#### Task to complete:
The answer must be every line of the records in which the string "findKey" appears.

#### Stored data:
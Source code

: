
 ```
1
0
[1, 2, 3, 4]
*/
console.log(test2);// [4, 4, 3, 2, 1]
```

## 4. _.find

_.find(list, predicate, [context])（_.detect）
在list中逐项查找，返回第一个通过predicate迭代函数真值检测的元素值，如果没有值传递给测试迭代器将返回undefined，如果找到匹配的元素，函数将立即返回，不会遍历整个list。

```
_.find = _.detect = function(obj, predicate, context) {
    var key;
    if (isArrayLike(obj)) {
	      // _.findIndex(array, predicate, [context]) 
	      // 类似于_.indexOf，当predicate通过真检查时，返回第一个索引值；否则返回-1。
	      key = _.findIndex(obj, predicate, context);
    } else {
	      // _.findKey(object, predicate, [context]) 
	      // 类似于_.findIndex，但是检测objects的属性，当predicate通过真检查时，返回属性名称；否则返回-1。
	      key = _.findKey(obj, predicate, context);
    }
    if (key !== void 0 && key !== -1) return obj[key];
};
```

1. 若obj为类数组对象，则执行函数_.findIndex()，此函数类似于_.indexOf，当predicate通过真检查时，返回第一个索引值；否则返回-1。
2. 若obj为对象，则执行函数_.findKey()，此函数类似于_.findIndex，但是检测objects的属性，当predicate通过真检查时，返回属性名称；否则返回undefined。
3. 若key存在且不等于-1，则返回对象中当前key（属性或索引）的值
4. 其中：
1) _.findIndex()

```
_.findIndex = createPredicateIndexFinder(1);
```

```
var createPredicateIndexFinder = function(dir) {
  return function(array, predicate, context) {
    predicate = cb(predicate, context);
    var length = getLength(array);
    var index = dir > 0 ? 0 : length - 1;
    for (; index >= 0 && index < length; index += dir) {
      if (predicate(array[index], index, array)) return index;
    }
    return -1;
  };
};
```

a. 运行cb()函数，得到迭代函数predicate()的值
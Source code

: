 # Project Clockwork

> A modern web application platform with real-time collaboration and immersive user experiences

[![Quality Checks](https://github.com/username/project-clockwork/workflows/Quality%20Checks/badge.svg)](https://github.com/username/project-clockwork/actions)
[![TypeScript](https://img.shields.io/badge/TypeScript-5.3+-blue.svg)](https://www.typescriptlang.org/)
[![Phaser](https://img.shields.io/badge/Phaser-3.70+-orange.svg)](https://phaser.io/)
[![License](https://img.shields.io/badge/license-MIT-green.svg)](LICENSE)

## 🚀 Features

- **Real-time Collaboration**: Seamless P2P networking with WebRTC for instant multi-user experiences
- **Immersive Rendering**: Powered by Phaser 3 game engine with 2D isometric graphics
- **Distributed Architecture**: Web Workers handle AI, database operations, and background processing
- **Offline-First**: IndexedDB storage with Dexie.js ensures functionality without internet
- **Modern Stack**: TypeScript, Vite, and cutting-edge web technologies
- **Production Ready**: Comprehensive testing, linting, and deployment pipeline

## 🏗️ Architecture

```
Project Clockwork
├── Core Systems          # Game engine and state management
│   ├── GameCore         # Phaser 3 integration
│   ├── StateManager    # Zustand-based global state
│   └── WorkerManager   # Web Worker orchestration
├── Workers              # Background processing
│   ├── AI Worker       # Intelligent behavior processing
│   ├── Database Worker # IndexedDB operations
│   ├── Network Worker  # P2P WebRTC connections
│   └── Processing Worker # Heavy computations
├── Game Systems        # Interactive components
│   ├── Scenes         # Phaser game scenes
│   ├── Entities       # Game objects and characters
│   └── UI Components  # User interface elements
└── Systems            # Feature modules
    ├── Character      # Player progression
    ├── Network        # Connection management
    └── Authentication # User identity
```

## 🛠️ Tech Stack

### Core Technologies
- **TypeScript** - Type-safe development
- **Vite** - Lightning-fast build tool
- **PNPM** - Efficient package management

#### Solution to this problem:
	      // _.findKey(object, predicate, [context]) 
	      key = _.findKey(obj, predicate, context);
2. 若obj为对象，则执行函数_.findKey()，此函数类似于_.findIndex，但是检测objects的属性，当predicate通过真检查时，返回属性名称；否则返回undefined。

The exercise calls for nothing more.